25 Years of Eggs
A hacker meticulously documented 25 years of household receipts, then unleashed modern AI agents to extract structured data, revealing his egg consumption habits. The project showcases the power of combining specialized AI models with intelligent orchestration for tackling real-world, messy data challenges. This deep dive into practical AI application and personal data archaeology is a quintessential HN story.
The Lowdown
A dedicated individual, who has diligently scanned every household receipt since 2001, embarked on a project to analyze this vast personal dataset using modern AI. The goal: track every egg purchase across 11,345 receipts. This endeavor highlighted both the incredible capabilities and the stubborn limitations of current AI tools when faced with real-world data.
- Initial AI Orchestration: The author initiated the project by tasking two AI coding agents, Codex and Claude, with the challenge. These agents quickly explored the file system, discovered the trove of receipts, and generated a project plan, enabling rapid development with minimal human input.
- Image Segmentation Breakthrough: Early attempts to segment receipts from multi-receipt flatbed scans using traditional computer vision techniques failed due to the "shades of white" problem.
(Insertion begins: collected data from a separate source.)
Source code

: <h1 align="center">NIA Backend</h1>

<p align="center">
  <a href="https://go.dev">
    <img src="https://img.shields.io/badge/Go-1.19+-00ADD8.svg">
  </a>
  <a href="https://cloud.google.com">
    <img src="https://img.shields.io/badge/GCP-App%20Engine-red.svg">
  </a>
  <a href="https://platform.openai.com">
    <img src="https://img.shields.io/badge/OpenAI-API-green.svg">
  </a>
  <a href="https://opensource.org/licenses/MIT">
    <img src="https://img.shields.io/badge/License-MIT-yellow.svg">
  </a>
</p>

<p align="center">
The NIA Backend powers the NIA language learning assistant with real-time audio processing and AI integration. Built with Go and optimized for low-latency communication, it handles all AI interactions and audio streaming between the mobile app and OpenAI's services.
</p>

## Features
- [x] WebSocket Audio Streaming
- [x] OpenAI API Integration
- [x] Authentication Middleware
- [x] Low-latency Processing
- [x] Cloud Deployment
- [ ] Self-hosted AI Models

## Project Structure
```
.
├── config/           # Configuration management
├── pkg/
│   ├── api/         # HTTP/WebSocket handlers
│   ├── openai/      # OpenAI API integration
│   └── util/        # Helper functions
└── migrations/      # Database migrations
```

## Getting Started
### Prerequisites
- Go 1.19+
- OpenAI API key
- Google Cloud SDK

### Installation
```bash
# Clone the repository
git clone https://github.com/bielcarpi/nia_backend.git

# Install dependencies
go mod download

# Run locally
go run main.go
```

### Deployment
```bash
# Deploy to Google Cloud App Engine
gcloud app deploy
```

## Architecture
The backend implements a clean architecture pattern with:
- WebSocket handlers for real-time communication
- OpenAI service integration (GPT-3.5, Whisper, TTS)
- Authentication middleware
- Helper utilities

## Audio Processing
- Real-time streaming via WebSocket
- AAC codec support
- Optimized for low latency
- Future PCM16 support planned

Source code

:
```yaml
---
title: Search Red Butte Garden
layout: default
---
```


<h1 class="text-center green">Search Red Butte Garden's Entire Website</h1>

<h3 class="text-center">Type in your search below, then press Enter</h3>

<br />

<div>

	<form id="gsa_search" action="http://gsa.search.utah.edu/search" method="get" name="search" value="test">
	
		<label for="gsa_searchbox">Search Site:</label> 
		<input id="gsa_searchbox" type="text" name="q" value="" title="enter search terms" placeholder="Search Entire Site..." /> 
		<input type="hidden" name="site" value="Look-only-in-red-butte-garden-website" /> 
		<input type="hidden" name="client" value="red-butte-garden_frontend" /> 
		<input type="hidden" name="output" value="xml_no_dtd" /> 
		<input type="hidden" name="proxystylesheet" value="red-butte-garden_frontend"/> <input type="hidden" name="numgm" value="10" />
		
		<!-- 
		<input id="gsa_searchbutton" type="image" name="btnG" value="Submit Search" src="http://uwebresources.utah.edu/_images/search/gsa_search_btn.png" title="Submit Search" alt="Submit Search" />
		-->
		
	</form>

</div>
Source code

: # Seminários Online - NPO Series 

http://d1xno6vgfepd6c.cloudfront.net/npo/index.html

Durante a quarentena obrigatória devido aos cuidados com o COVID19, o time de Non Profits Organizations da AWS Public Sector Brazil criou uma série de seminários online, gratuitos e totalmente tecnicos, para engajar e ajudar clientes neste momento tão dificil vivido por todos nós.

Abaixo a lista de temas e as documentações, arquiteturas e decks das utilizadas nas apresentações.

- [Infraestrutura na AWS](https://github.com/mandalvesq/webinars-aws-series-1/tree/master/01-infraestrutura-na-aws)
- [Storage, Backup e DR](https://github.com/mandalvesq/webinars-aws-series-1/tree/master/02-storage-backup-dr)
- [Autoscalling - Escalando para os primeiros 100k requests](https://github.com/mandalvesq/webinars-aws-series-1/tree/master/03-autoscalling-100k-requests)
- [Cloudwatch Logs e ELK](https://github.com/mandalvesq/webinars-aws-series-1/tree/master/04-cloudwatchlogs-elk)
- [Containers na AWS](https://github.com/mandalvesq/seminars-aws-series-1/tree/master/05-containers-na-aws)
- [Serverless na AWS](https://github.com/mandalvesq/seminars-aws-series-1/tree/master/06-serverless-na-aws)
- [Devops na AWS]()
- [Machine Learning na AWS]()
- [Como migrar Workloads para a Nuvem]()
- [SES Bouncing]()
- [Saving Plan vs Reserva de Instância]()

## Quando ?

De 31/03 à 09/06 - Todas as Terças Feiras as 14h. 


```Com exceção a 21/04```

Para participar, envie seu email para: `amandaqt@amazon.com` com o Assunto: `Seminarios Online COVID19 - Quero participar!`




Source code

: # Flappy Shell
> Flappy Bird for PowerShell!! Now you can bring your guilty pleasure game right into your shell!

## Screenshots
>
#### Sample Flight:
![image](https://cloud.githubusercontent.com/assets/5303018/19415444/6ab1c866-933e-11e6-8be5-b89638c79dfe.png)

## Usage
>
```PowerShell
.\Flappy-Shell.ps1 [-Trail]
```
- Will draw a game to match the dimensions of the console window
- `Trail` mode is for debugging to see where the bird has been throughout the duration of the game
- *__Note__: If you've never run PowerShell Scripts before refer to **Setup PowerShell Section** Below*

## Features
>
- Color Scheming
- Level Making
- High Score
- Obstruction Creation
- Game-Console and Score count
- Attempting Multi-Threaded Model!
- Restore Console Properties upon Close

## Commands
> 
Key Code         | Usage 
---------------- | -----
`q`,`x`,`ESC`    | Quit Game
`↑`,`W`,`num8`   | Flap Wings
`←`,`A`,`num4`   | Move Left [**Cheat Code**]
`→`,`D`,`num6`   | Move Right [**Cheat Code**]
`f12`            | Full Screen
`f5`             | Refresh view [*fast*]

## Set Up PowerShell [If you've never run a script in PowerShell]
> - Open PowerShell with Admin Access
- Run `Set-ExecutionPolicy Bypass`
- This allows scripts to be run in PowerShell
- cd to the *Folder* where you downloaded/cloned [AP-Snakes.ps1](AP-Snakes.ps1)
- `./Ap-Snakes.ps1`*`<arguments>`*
Meta's SAM3, however, proved highly effective, accurately identifying receipt boundaries with a single API call, outperforming hours of classical CV development.
- Streamlined Orientation: Rather than building complex pipelines to orient rotated receipts for OCR, the author discovered that simply feeding the unoriented images directly to Claude and Codex allowed them to correctly interpret the text, effectively bypassing a significant technical hurdle.
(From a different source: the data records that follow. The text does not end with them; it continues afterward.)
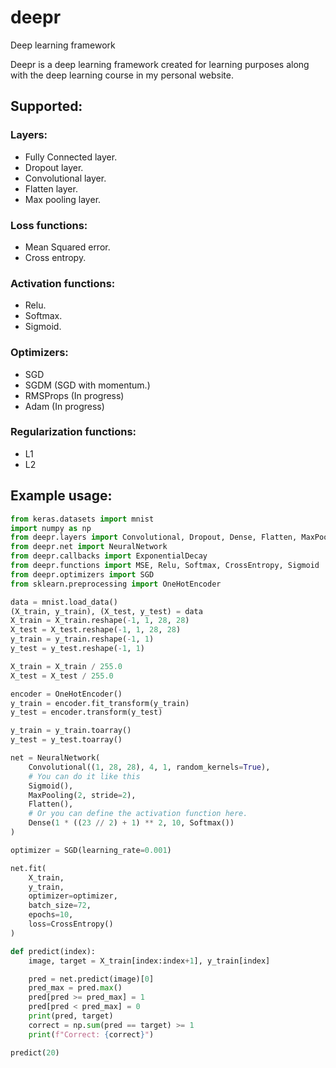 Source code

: # deepr

Deep learning framework

Deepr is a deep learning framework created for learning purposes along with the deep learning course in my personal website.

## Supported:

### Layers:

- Fully Connected layer.
- Dropout layer.
- Convolutional layer.
- Flatten layer.
- Max pooling layer.

### Loss functions:

- Mean Squared error.
- Cross entropy.

### Activation functions:

- Relu.
- Softmax.
- Sigmoid.

### Optimizers:

- SGD
- SGDM (SGD with momentum.)
- RMSProps (In progress)
- Adam (In progress)

### Regularization functions:

- L1
- L2

## Example usage:

```python
from keras.datasets import mnist
import numpy as np
from deepr.layers import Convolutional, Dropout, Dense, Flatten, MaxPooling
from deepr.net import NeuralNetwork
from deepr.callbacks import ExponentialDecay
from deepr.functions import MSE, Relu, Softmax, CrossEntropy, Sigmoid
from deepr.optimizers import SGD
from sklearn.preprocessing import OneHotEncoder

data = mnist.load_data()
(X_train, y_train), (X_test, y_test) = data
X_train = X_train.reshape(-1, 1, 28, 28)
X_test = X_test.reshape(-1, 1, 28, 28)
y_train = y_train.reshape(-1, 1)
y_test = y_test.reshape(-1, 1)

X_train = X_train / 255.0
X_test = X_test / 255.0

encoder = OneHotEncoder()
y_train = encoder.fit_transform(y_train)
y_test = encoder.transform(y_test)

y_train = y_train.toarray()
y_test = y_test.toarray()

net = NeuralNetwork(
    Convolutional((1, 28, 28), 4, 1, random_kernels=True),
    # You can do it like this
    Sigmoid(),
    MaxPooling(2, stride=2),
    Flatten(),
    # Or you can define the activation function here.
    Dense(1 * ((23 // 2) + 1) ** 2, 10, Softmax())
)

optimizer = SGD(learning_rate=0.001)

net.fit(
    X_train,
    y_train,
    optimizer=optimizer,
    batch_size=72,
    epochs=10,
    loss=CrossEntropy()
)

def predict(index):
    image, target = X_train[index:index+1], y_train[index]

    pred = net.predict(image)[0]
    pred_max = pred.max()
    pred[pred >= pred_max] = 1
    pred[pred < pred_max] = 0
    print(pred, target)
    correct = np.sum(pred == target) >= 1
    print(f"Correct: {correct}")

predict(20)
```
- Next-Gen OCR Adoption: Tesseract was identified as a major bottleneck, struggling with old thermal prints and accuracy. It was replaced by PaddleOCR-VL, a local vision-language model. After implementing a dynamic slicing solution for tall receipts, this new OCR engine successfully processed all 11,345 receipts overnight, yielding significantly cleaner text.
- Robust Structured Extraction: Initial regex-based attempts to extract egg data proved inadequate. The author pivoted to feeding every receipt through Codex and Claude, which autonomously developed a robust, parallelized extraction pipeline with features like sharding, checkpointing, and auto-switching between models when token limits were hit.
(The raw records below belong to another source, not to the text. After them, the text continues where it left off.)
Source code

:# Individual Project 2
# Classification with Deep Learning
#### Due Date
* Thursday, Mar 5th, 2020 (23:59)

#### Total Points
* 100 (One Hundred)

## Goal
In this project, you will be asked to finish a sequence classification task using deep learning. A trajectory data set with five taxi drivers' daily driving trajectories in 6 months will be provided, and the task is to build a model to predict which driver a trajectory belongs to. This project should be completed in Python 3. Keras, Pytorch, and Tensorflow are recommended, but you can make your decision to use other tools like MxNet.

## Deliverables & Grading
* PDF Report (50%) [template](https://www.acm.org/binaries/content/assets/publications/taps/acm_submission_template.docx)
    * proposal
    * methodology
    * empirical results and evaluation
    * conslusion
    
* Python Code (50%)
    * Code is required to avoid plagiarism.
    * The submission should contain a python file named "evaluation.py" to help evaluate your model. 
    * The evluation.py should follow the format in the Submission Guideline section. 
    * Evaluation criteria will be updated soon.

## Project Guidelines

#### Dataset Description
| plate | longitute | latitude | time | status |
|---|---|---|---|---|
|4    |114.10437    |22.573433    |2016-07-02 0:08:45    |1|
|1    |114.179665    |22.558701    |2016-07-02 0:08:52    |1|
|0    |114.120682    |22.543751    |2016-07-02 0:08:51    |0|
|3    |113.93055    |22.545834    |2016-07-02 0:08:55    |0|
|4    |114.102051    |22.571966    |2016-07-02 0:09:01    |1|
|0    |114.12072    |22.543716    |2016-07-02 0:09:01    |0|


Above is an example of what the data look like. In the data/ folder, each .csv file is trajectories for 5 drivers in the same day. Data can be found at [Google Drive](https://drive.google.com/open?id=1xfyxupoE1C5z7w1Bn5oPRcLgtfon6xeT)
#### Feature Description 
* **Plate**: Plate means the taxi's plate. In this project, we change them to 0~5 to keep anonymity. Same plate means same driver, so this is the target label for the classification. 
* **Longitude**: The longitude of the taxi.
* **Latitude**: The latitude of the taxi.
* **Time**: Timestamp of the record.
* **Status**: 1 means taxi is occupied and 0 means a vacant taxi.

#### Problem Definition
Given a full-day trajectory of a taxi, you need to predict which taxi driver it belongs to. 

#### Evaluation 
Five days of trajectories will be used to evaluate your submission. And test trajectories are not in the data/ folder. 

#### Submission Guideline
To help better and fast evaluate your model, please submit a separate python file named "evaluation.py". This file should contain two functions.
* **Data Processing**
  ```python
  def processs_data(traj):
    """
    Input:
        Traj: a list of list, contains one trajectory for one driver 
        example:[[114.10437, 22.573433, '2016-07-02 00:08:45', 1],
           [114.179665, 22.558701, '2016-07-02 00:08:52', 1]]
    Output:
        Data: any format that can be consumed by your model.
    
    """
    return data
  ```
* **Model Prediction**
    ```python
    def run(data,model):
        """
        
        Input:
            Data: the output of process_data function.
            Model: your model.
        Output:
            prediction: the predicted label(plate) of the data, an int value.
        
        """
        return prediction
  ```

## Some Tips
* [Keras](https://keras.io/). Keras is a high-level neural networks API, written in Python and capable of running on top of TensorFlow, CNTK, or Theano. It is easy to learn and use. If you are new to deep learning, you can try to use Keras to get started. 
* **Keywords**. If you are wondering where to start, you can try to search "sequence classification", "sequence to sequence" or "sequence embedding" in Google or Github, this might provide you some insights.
- LLM-Powered Classification: To ensure high accuracy, a Flask-based labeling tool was built by Claude, allowing the author to hand-label ground truth. This labeled data, combined with an LLM classifier, achieved over 99% accuracy in identifying egg receipts, even correcting errors in the human-generated ground truth.
- Iterative Quality Improvement: The project demonstrated that real-world data is inherently messy (e.g., folder typos, mirrored scans, email parsing quirks). However, the ability to iteratively show AI agents issues and have them apply fixes globally proved crucial for achieving high data quality.
Over 14 days, with only 15 hours of direct human involvement and a token cost of approximately $1,591, the project successfully identified 589 egg receipts, totaling $1,972 spent on 8,604 eggs. The key takeaway was the effectiveness of combining specialized models for tasks like image processing with the orchestration and extraction capabilities of large language models.